Some hard numbers:  in 6.5 years we will effectively be child free.  We have already discussed - I would say agreed to at this point - moving somewhere else at that time (assuming my job holds out that long).  More than likely moving would entail some form of downsizing.

It is easy enough to point at things and say "We should get rid of that"  when the things are not mine.  When they are mine, it is harder.  I attempt to justify by saying "But what if I need it?" or "I will never get back what I paid for it".  Really, I guess, it is because I do not want to let go:  at best it invokes memories, but at worst it is simply my own greed.

How am I trying to combat this?  Two things, one for each problem.

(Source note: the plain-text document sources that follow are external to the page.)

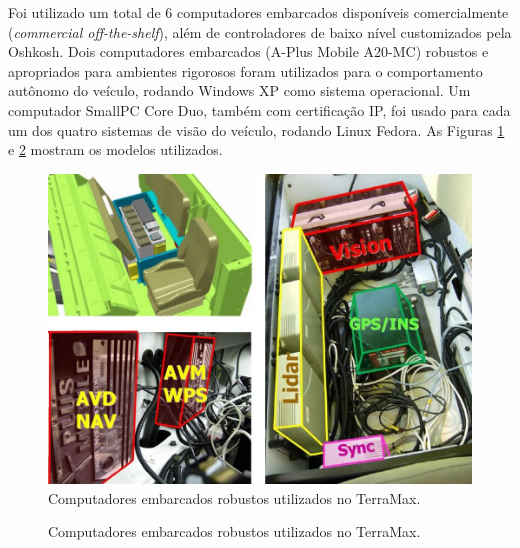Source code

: Foi utilizado um total de 6 computadores embarcados disponíveis comercialmente (\emph{commercial off-the-shelf}), além de controladores de baixo nível customizados pela Oshkosh. Dois computadores embarcados (A-Plus Mobile A20-MC) robustos e apropriados para ambientes rigorosos foram utilizados para o comportamento autônomo do veículo, rodando Windows XP como sistema operacional. Um computador SmallPC Core Duo, também com certificação IP, foi usado para cada um dos quatro sistemas de visão do veículo, rodando Linux Fedora. As Figuras \ref{fig:EE} e \ref{fig:computadores} mostram os modelos utilizados.

\begin{figure}[!h]
\centering
\includegraphics[width=0.75\columnwidth]{figs/EE.jpg}
\caption{Computadores embarcados robustos utilizados no TerraMax.}%
\label{fig:EE}%
\end{figure}

\begin{figure}[!h]
\centering
{}\quad
{}
\caption{Computadores embarcados robustos utilizados no TerraMax.}%
\label{fig:computadores}%
\end{figure}

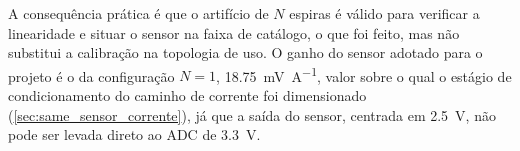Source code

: A consequência prática é que o artifício de $N$ espiras é válido para verificar
a linearidade e situar o sensor na faixa de catálogo, o que foi feito,
mas não substitui a calibração na topologia de uso. O ganho do sensor adotado
para o projeto é o da configuração $N = 1$,
\SI{18,75}{\milli\volt\per\ampere}, valor sobre o qual o estágio de
condicionamento do caminho de corrente foi dimensionado
(\autoref{sec:same_sensor_corrente}), já que a saída do sensor, centrada em
\SI{2,5}{\volt}, não pode ser levada direto ao ADC de \SI{3,3}{\volt}.
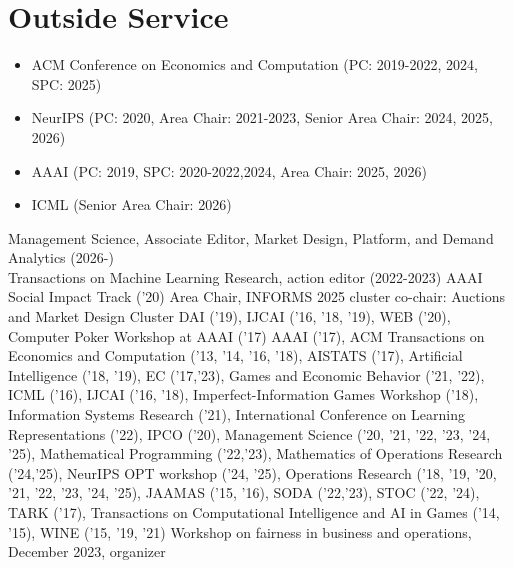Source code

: \documentclass[11pt,a4paper,sans]{moderncv}        %
\begin{document}
\section{Outside Service}
{
  \begin{itemize}
    \item ACM Conference on Economics and Computation (PC: 2019-2022, 2024, SPC: 2025)
    \item NeurIPS (PC: 2020, Area Chair: 2021-2023, Senior Area Chair: 2024,
      2025, 2026)
    \item AAAI (PC: 2019, SPC: 2020-2022,2024, Area Chair: 2025, 2026)
    \item ICML (Senior Area Chair: 2026)
  \end{itemize}
}
{
  Management Science, Associate Editor, Market Design, Platform, and Demand Analytics (2026-)\\
  Transactions on Machine Learning Research, action editor (2022-2023)
}
{
  AAAI Social Impact Track ('20) Area Chair,
  INFORMS 2025 cluster co-chair: Auctions and Market Design Cluster
}
{
  DAI ('19),
  IJCAI ('16, '18, '19),
  WEB ('20),
  Computer Poker Workshop at AAAI ('17)
}
{
  AAAI ('17),
  ACM Transactions on Economics and Computation ('13, '14, '16, '18),
  AISTATS ('17),
  Artificial Intelligence ('18, '19),
  EC ('17,'23),
  Games and Economic Behavior ('21, '22),
  ICML ('16),
  IJCAI ('16, '18),
  Imperfect-Information Games Workshop ('18),
  Information Systems Research ('21),
  International Conference on Learning Representations ('22),
  IPCO ('20),
  Management Science ('20, '21, '22, '23, '24, '25),
  Mathematical Programming ('22,'23),
  Mathematics of Operations Research ('24,'25),
  NeurIPS OPT workshop ('24, '25),
  Operations Research ('18, '19, '20, '21, '22, '23, '24, '25),
  JAAMAS ('15, '16),
  SODA ('22,'23),
  STOC ('22, '24),
  TARK ('17),
  Transactions on Computational Intelligence and AI in Games ('14, '15),
  WINE ('15, '19, '21)
}
{
  Workshop on fairness in business and operations, December 2023, organizer
}
\end{document}
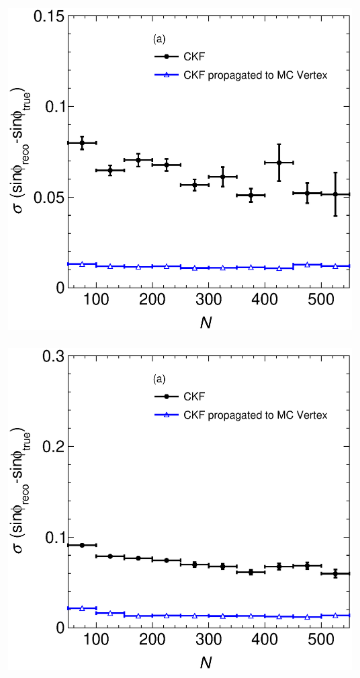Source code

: \begin{figure}[t]
\begin{subfigure}{0.32\textwidth}
        \includegraphics[width=\textwidth]{figures/ch6-TKI/sinphiRes/RessinphiVSNPoints_VertexComparison_211.eps}
         \caption{} \label{fig:RessinphiVSNPoints_VertexComparison_211}
     \end{subfigure}
    \begin{subfigure}{0.32\textwidth}
         \centering
        \includegraphics[width=\textwidth]{figures/ch6-TKI/sinphiRes/RessinphiVSNPoints_VertexComparison_2212.eps}

\end{subfigure}
\end{figure}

For the acquisition of things, I have started making a list.  If  I want it, it goes on the list with a price (effectively Amazon's shopping cart does the same thing).  I can look at it, think about it, and prioritize it.  Now, except for the occasional find  at the used book store where buying right then means I get it, I very seldom buy things on the fly.

For the simplifying of things, I am starting to root out things on shelves, in drawers, and in the garage - places were things are not commonly seen and if not seen, then not used (Truth be told, I hate drawers.  Just places to hide stuff to avoid getting rid of it).  It is not an easy task, I can tell you.  Once you get past the "I just do not want to get rid of things"  you are left with the sentimental "Oh, I cannot get rid of this - remember the time.....".

But I am working on both.  Financially it makes sense (what I do not buy I keep in money, what I am able to sell I keep in cash).  Space-wise it makes sense.  And, hopefully, in terms of my children it makes sense - I do not wish to leave them with the task of weeding through things because I was unwilling to.

And it makes for a constant reminder that not, you really cannot take it all with you.